* _What you should do_:
The reply to the records below should contain exactly the lines from the line with "nx affected:test" through the line with "6. On the consumer", and nothing besides.

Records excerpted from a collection
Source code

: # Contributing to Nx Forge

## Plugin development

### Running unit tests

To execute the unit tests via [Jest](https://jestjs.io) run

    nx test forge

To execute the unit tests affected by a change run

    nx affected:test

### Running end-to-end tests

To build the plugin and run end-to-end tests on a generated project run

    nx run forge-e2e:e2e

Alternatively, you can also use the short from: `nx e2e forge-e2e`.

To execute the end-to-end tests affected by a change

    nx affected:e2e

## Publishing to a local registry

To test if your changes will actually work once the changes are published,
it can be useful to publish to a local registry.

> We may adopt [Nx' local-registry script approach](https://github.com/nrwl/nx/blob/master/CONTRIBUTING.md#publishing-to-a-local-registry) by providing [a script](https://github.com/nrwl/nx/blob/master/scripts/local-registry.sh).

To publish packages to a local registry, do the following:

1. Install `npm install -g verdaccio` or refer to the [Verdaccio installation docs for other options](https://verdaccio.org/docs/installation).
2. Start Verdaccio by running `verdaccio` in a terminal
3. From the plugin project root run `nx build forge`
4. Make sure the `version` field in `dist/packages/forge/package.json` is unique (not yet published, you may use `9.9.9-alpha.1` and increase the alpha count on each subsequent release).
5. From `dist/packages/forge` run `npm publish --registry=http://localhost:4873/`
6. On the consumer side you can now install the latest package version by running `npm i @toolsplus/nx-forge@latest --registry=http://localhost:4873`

---

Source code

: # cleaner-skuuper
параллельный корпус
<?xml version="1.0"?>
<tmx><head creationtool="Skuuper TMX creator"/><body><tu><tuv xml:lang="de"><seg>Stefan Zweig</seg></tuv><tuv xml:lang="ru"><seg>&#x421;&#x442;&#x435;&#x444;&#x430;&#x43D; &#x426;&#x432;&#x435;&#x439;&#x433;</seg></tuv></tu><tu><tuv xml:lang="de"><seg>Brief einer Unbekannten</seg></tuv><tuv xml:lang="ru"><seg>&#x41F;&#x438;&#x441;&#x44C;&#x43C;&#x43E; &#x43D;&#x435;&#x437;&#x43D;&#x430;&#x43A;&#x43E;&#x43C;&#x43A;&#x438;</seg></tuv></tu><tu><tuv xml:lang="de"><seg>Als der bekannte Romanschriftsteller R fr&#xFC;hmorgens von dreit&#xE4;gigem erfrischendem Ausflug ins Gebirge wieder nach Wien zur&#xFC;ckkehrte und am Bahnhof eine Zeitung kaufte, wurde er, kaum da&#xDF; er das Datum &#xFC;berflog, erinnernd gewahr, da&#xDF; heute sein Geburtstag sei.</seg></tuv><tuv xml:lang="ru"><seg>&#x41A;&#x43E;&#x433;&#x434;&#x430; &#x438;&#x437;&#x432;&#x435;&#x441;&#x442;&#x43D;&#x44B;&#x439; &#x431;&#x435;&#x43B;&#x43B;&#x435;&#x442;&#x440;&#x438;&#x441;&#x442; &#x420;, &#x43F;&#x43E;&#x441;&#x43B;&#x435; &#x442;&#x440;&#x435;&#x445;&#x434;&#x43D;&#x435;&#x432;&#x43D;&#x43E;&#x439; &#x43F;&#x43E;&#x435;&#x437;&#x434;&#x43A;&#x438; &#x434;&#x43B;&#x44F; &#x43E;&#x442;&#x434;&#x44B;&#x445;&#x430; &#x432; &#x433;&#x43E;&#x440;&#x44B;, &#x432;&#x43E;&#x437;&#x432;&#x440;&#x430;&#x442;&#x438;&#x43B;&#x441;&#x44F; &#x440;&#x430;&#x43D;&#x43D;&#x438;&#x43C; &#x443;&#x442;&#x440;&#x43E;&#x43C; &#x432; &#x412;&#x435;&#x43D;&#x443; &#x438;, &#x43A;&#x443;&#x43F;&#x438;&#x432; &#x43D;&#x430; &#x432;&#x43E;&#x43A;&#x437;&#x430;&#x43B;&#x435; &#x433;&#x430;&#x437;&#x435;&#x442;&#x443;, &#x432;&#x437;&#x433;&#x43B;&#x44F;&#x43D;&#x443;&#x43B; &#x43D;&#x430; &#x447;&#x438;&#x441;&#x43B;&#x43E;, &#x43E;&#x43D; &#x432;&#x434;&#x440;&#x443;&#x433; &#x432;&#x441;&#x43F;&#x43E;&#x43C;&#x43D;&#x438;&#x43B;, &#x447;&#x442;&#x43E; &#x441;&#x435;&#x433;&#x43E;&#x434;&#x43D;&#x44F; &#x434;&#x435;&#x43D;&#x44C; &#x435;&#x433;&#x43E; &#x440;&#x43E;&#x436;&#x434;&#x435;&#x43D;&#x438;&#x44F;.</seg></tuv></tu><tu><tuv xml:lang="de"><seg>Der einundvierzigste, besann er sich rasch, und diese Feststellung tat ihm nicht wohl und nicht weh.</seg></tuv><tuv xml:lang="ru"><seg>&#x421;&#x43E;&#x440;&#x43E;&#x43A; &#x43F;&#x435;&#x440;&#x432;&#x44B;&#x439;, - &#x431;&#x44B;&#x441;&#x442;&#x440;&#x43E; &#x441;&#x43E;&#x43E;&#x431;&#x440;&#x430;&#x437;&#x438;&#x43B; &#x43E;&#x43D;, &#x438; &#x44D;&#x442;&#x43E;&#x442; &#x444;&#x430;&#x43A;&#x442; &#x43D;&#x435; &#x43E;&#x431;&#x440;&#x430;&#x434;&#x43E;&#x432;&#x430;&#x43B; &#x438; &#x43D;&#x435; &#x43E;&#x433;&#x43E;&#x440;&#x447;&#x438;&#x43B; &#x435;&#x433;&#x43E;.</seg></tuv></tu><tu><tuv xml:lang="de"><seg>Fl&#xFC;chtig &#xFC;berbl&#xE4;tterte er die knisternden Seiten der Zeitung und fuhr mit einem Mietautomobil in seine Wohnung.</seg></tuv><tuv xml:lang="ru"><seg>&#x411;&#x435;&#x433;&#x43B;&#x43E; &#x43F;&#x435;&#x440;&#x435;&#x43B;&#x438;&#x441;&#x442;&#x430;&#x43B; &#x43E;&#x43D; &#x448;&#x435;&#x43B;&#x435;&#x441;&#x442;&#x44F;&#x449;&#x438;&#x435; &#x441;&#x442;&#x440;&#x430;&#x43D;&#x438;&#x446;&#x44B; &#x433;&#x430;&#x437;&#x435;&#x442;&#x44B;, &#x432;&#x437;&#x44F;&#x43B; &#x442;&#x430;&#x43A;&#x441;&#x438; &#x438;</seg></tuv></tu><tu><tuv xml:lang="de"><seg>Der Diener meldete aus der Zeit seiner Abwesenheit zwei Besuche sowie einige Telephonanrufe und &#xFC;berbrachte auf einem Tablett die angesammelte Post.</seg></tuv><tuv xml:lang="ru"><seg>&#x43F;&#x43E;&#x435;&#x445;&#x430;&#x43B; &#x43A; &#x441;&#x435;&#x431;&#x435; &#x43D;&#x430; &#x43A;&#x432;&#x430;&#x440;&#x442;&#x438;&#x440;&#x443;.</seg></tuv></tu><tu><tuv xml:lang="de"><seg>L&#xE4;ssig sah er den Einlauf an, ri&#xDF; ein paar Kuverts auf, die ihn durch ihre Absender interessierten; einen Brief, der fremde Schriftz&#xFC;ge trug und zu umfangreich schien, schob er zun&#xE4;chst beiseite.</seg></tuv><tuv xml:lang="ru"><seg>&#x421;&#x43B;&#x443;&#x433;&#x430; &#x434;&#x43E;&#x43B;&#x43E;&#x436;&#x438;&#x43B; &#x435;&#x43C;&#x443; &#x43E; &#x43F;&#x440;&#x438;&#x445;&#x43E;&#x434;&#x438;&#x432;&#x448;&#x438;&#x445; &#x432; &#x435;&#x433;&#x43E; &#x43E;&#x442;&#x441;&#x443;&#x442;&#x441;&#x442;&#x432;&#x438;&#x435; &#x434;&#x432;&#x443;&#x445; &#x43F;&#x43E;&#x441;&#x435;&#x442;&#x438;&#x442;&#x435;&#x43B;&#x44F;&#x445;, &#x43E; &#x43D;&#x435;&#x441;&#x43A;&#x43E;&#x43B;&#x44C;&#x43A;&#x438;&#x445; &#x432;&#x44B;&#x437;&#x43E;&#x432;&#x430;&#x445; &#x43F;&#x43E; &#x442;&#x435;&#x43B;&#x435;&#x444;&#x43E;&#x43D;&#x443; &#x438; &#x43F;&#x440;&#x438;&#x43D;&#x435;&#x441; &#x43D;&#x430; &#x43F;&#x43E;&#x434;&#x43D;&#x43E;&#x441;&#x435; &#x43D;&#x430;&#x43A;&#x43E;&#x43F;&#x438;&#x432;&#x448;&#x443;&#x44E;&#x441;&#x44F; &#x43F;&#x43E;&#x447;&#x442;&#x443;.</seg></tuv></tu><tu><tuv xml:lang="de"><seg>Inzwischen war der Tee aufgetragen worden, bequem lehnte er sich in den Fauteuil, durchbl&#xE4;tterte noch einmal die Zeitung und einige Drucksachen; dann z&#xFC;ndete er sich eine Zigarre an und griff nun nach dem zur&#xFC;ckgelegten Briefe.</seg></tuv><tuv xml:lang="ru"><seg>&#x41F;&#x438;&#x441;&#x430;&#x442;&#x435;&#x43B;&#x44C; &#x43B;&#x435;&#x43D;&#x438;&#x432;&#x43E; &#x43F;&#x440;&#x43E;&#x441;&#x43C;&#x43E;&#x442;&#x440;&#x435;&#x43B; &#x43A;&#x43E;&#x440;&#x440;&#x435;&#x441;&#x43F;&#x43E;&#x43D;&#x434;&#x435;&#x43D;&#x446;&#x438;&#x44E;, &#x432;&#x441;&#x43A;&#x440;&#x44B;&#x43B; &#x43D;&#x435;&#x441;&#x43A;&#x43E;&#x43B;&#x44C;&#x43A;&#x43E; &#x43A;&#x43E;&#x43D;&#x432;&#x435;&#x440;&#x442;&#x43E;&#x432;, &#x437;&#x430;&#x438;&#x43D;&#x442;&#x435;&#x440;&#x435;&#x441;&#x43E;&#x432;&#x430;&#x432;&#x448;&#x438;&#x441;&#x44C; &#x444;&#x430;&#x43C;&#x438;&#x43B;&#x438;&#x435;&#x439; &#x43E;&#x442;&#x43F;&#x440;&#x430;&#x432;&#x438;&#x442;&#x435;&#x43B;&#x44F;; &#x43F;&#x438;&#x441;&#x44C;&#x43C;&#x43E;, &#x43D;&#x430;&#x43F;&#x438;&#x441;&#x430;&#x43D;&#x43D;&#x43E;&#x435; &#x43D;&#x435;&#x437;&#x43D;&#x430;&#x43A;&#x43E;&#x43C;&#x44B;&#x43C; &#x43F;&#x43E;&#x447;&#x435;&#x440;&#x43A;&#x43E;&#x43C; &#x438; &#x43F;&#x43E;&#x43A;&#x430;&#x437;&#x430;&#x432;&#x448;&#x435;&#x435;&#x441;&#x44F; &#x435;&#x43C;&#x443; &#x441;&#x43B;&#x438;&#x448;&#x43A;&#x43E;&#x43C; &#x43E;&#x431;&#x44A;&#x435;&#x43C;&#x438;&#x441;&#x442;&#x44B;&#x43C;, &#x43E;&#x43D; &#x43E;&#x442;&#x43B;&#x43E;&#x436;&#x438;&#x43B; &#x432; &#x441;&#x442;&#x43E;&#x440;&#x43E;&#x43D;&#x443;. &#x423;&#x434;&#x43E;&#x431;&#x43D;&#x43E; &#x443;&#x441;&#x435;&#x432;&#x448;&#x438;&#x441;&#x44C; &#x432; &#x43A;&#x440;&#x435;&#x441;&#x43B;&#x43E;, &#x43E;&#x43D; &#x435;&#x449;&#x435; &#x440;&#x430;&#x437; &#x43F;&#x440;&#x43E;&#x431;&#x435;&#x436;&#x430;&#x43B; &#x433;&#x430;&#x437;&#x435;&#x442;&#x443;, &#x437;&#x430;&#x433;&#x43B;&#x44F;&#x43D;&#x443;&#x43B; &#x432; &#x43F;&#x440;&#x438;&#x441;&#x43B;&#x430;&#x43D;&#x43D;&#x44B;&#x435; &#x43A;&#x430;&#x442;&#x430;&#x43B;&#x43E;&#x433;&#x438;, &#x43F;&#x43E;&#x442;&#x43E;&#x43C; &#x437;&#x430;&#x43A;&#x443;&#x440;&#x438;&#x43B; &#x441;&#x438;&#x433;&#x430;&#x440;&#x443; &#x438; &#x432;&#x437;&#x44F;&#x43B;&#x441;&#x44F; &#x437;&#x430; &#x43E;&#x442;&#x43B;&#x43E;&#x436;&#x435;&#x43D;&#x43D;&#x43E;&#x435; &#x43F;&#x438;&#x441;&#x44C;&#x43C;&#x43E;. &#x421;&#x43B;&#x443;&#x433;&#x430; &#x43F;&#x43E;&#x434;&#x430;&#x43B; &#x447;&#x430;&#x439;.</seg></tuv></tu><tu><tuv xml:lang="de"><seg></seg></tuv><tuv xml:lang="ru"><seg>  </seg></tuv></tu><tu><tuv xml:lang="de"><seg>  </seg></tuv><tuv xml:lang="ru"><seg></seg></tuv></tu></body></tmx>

* _Answer space_:
    nx affected:test

### Running end-to-end tests

To build the plugin and run end-to-end tests on a generated project run

    nx run forge-e2e:e2e

Alternatively, you can also use the short from: `nx e2e forge-e2e`.

To execute the end-to-end tests affected by a change

    nx affected:e2e

## Publishing to a local registry

To test if your changes will actually work once the changes are published,
it can be useful to publish to a local registry.

> We may adopt [Nx' local-registry script approach](https://github.com/nrwl/nx/blob/master/CONTRIBUTING.md#publishing-to-a-local-registry) by providing [a script](https://github.com/nrwl/nx/blob/master/scripts/local-registry.sh).

To publish packages to a local registry, do the following:

1. Install `npm install -g verdaccio` or refer to the [Verdaccio installation docs for other options](https://verdaccio.org/docs/installation).
2. Start Verdaccio by running `verdaccio` in a terminal
3. From the plugin project root run `nx build forge`
4. Make sure the `version` field in `dist/packages/forge/package.json` is unique (not yet published, you may use `9.9.9-alpha.1` and increase the alpha count on each subsequent release).
5. From `dist/packages/forge` run `npm publish --registry=http://localhost:4873/`
6. On the consumer side you can now install the latest package version by running `npm i @toolsplus/nx-forge@latest --registry=http://localhost:4873`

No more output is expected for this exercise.